Pictures paired with source code:
──────────────────────────────
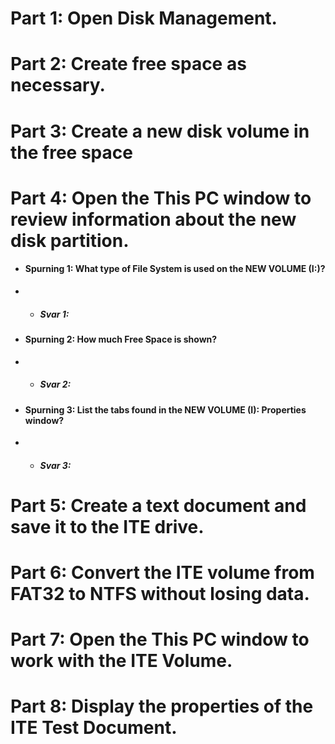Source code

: # Part 1: Open Disk Management.    
# Part 2: Create free space as necessary.  
# Part 3: Create a new disk volume in the free space  
# Part 4: Open the This PC window to review information about the new disk partition.  
* #### Spurning 1: What type of File System is used on the NEW VOLUME (I:)?
* * ##### Svar 1:   
* #### Spurning 2: How much Free Space is shown?
* * ##### Svar 2: 
* #### Spurning 3: List the tabs found in the NEW VOLUME (I): Properties window?
* * ##### Svar 3: 
# Part 5: Create a text document and save it to the ITE drive.  
# Part 6: Convert the ITE volume from FAT32 to NTFS without losing data.  
# Part 7: Open the This PC window to work with the ITE Volume.  
# Part 8: Display the properties of the ITE Test Document.  
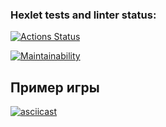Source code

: ### Hexlet tests and linter status:
[![Actions Status](https://github.com/sarvanshiriev/js-starter-project-44/actions/workflows/hexlet-check.yml/badge.svg)](https://github.com/sarvanshiriev/js-starter-project-44/actions)

[![Maintainability](https://api.codeclimate.com/v1/badges/4225bca98f8f306faa67/maintainability)](https://codeclimate.com/github/sarvanshiriev/js-starter-project-44/maintainability)

## Пример игры

[![asciicast](https://asciinema.org/a/your-unique-id.svg)](https://asciinema.org/a/Cj5uxglvJEi5VPxFTrFq1EB0C)
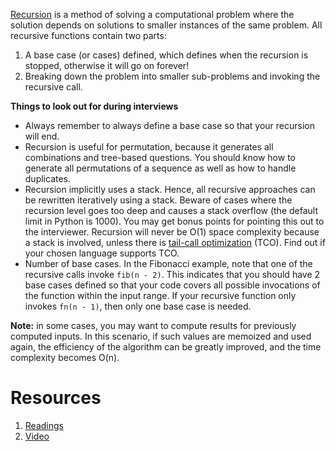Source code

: [Recursion](https://www.techinterviewhandbook.org/algorithms/recursion/) is a method of solving a computational problem where the solution depends on solutions to smaller instances of the same problem.
All recursive functions contain two parts:
1.  A base case (or cases) defined, which defines when the recursion is stopped, otherwise it will go on forever!
2.  Breaking down the problem into smaller sub-problems and invoking the recursive call.

**Things to look out for during interviews**
-   Always remember to always define a base case so that your recursion will end.
-   Recursion is useful for permutation, because it generates all combinations and tree-based questions. You should know how to generate all permutations of a sequence as well as how to handle duplicates.
-   Recursion implicitly uses a stack. Hence, all recursive approaches can be rewritten iteratively using a stack. Beware of cases where the recursion level goes too deep and causes a stack overflow (the default limit in Python is 1000). You may get bonus points for pointing this out to the interviewer. Recursion will never be O(1) space complexity because a stack is involved, unless there is [tail-call optimization](https://stackoverflow.com/questions/310974/what-is-tail-call-optimization) (TCO). Find out if your chosen language supports TCO.
-   Number of base cases. In the Fibonacci example, note that one of the recursive calls invoke `fib(n - 2)`. This indicates that you should have 2 base cases defined so that your code covers all possible invocations of the function within the input range. If your recursive function only invokes `fn(n - 1)`, then only one base case is needed.

**Note:** in some cases, you may want to compute results for previously computed inputs. In this scenario, if such values are memoized and used again, the efficiency of the algorithm can be greatly improved, and the time complexity becomes O(n).

# Resources
1. [Readings](https://www.cs.utah.edu/~germain/PPS/Topics/recursion.html)
2. [Video](https://www.coursera.org/lecture/programming-languages/tail-recursion-YZic1)
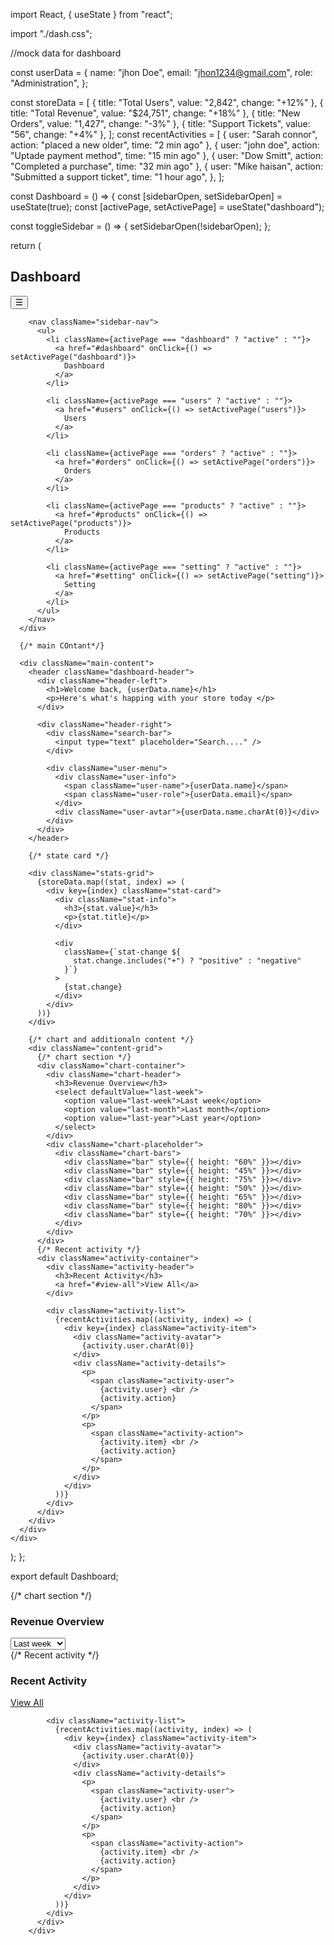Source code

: import React, { useState } from "react";

import "./dash.css";

//mock data for dashboard

const userData = {
name: "jhon Doe",
email: "jhon1234@gmail.com",
role: "Administration",
};

const storeData = [
{ title: "Total Users", value: "2,842", change: "+12%" },
{ title: "Total Revenue", value: "$24,751", change: "+18%" },
{ title: "New Orders", value: "1,427", change: "-3%" },
{ title: "Support Tickets", value: "56", change: "+4%" },
];
const recentActivities = [
{ user: "Sarah connor", action: "placed a new older", time: "2 min ago" },
{ user: "john doe", action: "Uptade payment method", time: "15 min ago" },
{ user: "Dow Smitt", action: "Completed a purchase", time: "32 min ago" },
{
user: "Mike haisan",
action: "Submitted a support ticket",
time: "1 hour ago",
},
];

const Dashboard = () => {
const [sidebarOpen, setSidebarOpen] = useState(true);
const [activePage, setActivePage] = useState("dashboard");

const toggleSidebar = () => {
setSidebarOpen(!sidebarOpen);
};

return (
<div
className={`dashboard-container ${
        sidebarOpen ? "sidebar-open" : "sidebar-collapsed"
      }`} >
<div className="sidebar">
<div className="sidebar-header">
<h2>Dashboard</h2>
<button className="sidebar-toggle" onClick={toggleSidebar}>
☰
</button>
</div>

        <nav className="sidebar-nav">
          <ul>
            <li className={activePage === "dashboard" ? "active" : ""}>
              <a href="#dashboard" onClick={() => setActivePage("dashboard")}>
                Dashboard
              </a>
            </li>

            <li className={activePage === "users" ? "active" : ""}>
              <a href="#users" onClick={() => setActivePage("users")}>
                Users
              </a>
            </li>

            <li className={activePage === "orders" ? "active" : ""}>
              <a href="#orders" onClick={() => setActivePage("orders")}>
                Orders
              </a>
            </li>

            <li className={activePage === "products" ? "active" : ""}>
              <a href="#products" onClick={() => setActivePage("products")}>
                Products
              </a>
            </li>

            <li className={activePage === "setting" ? "active" : ""}>
              <a href="#setting" onClick={() => setActivePage("setting")}>
                Setting
              </a>
            </li>
          </ul>
        </nav>
      </div>

      {/* main COntant*/}

      <div className="main-content">
        <header className="dashboard-header">
          <div className="header-left">
            <h1>Welcome back, {userData.name}</h1>
            <p>Here's what's happing with your store today </p>
          </div>

          <div className="header-right">
            <div className="search-bar">
              <input type="text" placeholder="Search...." />
            </div>

            <div className="user-menu">
              <div className="user-info">
                <span className="user-name">{userData.name}</span>
                <span className="user-role">{userData.email}</span>
              </div>
              <div className="user-avtar">{userData.name.charAt(0)}</div>
            </div>
          </div>
        </header>

        {/* state card */}

        <div className="stats-grid">
          {storeData.map((stat, index) => (
            <div key={index} className="stat-card">
              <div className="stat-info">
                <h3>{stat.value}</h3>
                <p>{stat.title}</p>
              </div>

              <div
                className={`stat-change ${
                  stat.change.includes("+") ? "positive" : "negative"
                }`}
              >
                {stat.change}
              </div>
            </div>
          ))}
        </div>

        {/* chart and additionaln content */}
        <div className="content-grid">
          {/* chart section */}
          <div className="chart-container">
            <div className="chart-header">
              <h3>Revenue Overview</h3>
              <select defaultValue="last-week">
                <option value="last-week">Last week</option>
                <option value="last-month">Last month</option>
                <option value="last-year">Last year</option>
              </select>
            </div>
            <div className="chart-placeholder">
              <div className="chart-bars">
                <div className="bar" style={{ height: "60%" }}></div>
                <div className="bar" style={{ height: "45%" }}></div>
                <div className="bar" style={{ height: "75%" }}></div>
                <div className="bar" style={{ height: "50%" }}></div>
                <div className="bar" style={{ height: "65%" }}></div>
                <div className="bar" style={{ height: "80%" }}></div>
                <div className="bar" style={{ height: "70%" }}></div>
              </div>
            </div>
          </div>
          {/* Recent activity */}
          <div className="activity-container">
            <div className="activity-header">
              <h3>Recent Activity</h3>
              <a href="#view-all">View All</a>
            </div>

            <div className="activity-list">
              {recentActivities.map((activity, index) => (
                <div key={index} className="activity-item">
                  <div className="activity-avatar">
                    {activity.user.charAt(0)}
                  </div>
                  <div className="activity-details">
                    <p>
                      <span className="activity-user">
                        {activity.user} <br />
                        {activity.action}
                      </span>
                    </p>
                    <p>
                      <span className="activity-action">
                        {activity.item} <br />
                        {activity.action}
                      </span>
                    </p>
                  </div>
                </div>
              ))}
            </div>
          </div>
        </div>
      </div>
    </div>

);
};

export default Dashboard;



<div className="content-grid">
          {/* chart section */}
          <div className="chart-container">
            <div className="chart-header">
              <h3>Revenue Overview</h3>
              <select defaultValue="last-week">
                <option value="last-week">Last week</option>
                <option value="last-month">Last month</option>
                <option value="last-year">Last year</option>
              </select>
            </div>
            <div className="chart-placeholder">
              <div className="chart-bars">
                <div className="bar" style={{ height: "60%" }}></div>
                <div className="bar" style={{ height: "45%" }}></div>
                <div className="bar" style={{ height: "75%" }}></div>
                <div className="bar" style={{ height: "50%" }}></div>
                <div className="bar" style={{ height: "65%" }}></div>
                <div className="bar" style={{ height: "80%" }}></div>
                <div className="bar" style={{ height: "70%" }}></div>
              </div>
            </div>
          </div>
          {/* Recent activity */}
          <div className="activity-container">
            <div className="activity-header">
              <h3>Recent Activity</h3>
              <a href="#view-all">View All</a>
            </div>

            <div className="activity-list">
              {recentActivities.map((activity, index) => (
                <div key={index} className="activity-item">
                  <div className="activity-avatar">
                    {activity.user.charAt(0)}
                  </div>
                  <div className="activity-details">
                    <p>
                      <span className="activity-user">
                        {activity.user} <br />
                        {activity.action}
                      </span>
                    </p>
                    <p>
                      <span className="activity-action">
                        {activity.item} <br />
                        {activity.action}
                      </span>
                    </p>
                  </div>
                </div>
              ))}
            </div>
          </div>
        </div>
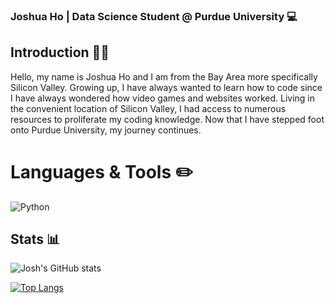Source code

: ### Joshua Ho | Data Science Student @ Purdue University 💻

## Introduction 👋🏼
Hello, my name is Joshua Ho and I am from the Bay Area more specifically Silicon Valley. Growing up, I have always wanted to learn how to code since I have always wondered how video games and websites worked. Living in the convenient location of Silicon Valley, I had access to numerous resources to proliferate my coding knowledge. Now that I have stepped foot onto Purdue University, my journey continues.

# Languages & Tools ✏️
![Python](https://img.shields.io/badge/python-3670A0?style=for-the-badge&logo=python&logoColor=ffdd54)

## Stats 📊
![Josh's GitHub stats](https://github-readme-stats.vercel.app/api?username=JoshuaYYHo&show_icons=true&theme=radical) 

[![Top Langs](https://github-readme-stats.vercel.app/api/top-langs/?username=JoshuaYYHo&theme=radical)](https://github.com/JoshuaYYHo/github-readme-stats)
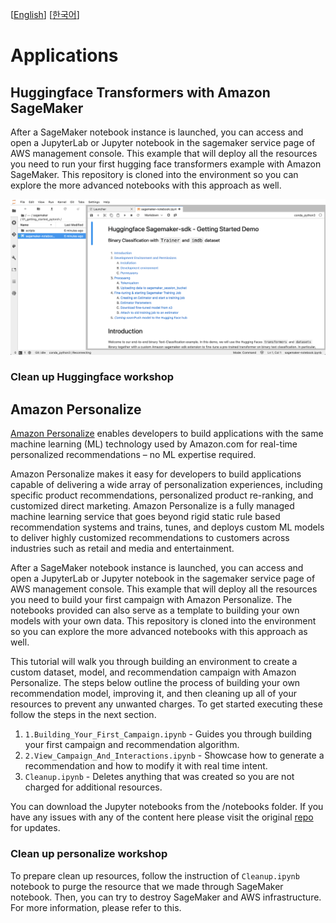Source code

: [[English](README.md)] [[한국어](README.ko.md)]

# Applications
## Huggingface Transformers with Amazon SageMaker
After a SageMaker notebook instance is launched, you can access and open a JupyterLab or Jupyter notebook in the sagemaker service page of AWS management console. This example that will deploy all the resources you need to run your first hugging face transformers example with Amazon SageMaker. This repository is cloned into the environment so you can explore the more advanced notebooks with this approach as well.

![sagemaker-notebook-huggingface-getting-started](../../../images/sagemaker-notebook-huggingface-getting-started.png)

### Clean up Huggingface workshop

## Amazon Personalize
[Amazon Personalize](https://aws.amazon.com/personalize/) enables developers to build applications with the same machine learning (ML) technology used by Amazon.com for real-time personalized recommendations – no ML expertise required.

Amazon Personalize makes it easy for developers to build applications capable of delivering a wide array of personalization experiences, including specific product recommendations, personalized product re-ranking, and customized direct marketing. Amazon Personalize is a fully managed machine learning service that goes beyond rigid static rule based recommendation systems and trains, tunes, and deploys custom ML models to deliver highly customized recommendations to customers across industries such as retail and media and entertainment.

After a SageMaker notebook instance is launched, you can access and open a JupyterLab or Jupyter notebook in the sagemaker service page of AWS management console. This example that will deploy all the resources you need to build your first campaign with Amazon Personalize. The notebooks provided can also serve as a template to building your own models with your own data. This repository is cloned into the environment so you can explore the more advanced notebooks with this approach as well.

This tutorial will walk you through building an environment to create a custom dataset, model, and recommendation campaign with Amazon Personalize. The steps below outline the process of building your own recommendation model, improving it, and then cleaning up all of your resources to prevent any unwanted charges. To get started executing these follow the steps in the next section.

1. `1.Building_Your_First_Campaign.ipynb` - Guides you through building your first campaign and recommendation algorithm.
2. `2.View_Campaign_And_Interactions.ipynb` - Showcase how to generate a recommendation and how to modify it with real time intent.
3. `Cleanup.ipynb` - Deletes anything that was created so you are not charged for additional resources.

You can download the Jupyter notebooks from the /notebooks folder. If you have any issues with any of the content here please visit the original [repo](https://github.com/aws-samples/amazon-personalize-samples) for updates.

### Clean up personalize workshop
To prepare clean up resources, follow the instruction of `Cleanup.ipynb` notebook to purge the resource that we made through SageMaker notebook. Then, you can try to destroy SageMaker and AWS infrastructure. For more information, please refer to this.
──────────────────────────────
* Task details *
Copy every line in the data above that has the string "button" in it.

* Response box *
<button className="sidebar-toggle" onClick={toggleSidebar}>
</button>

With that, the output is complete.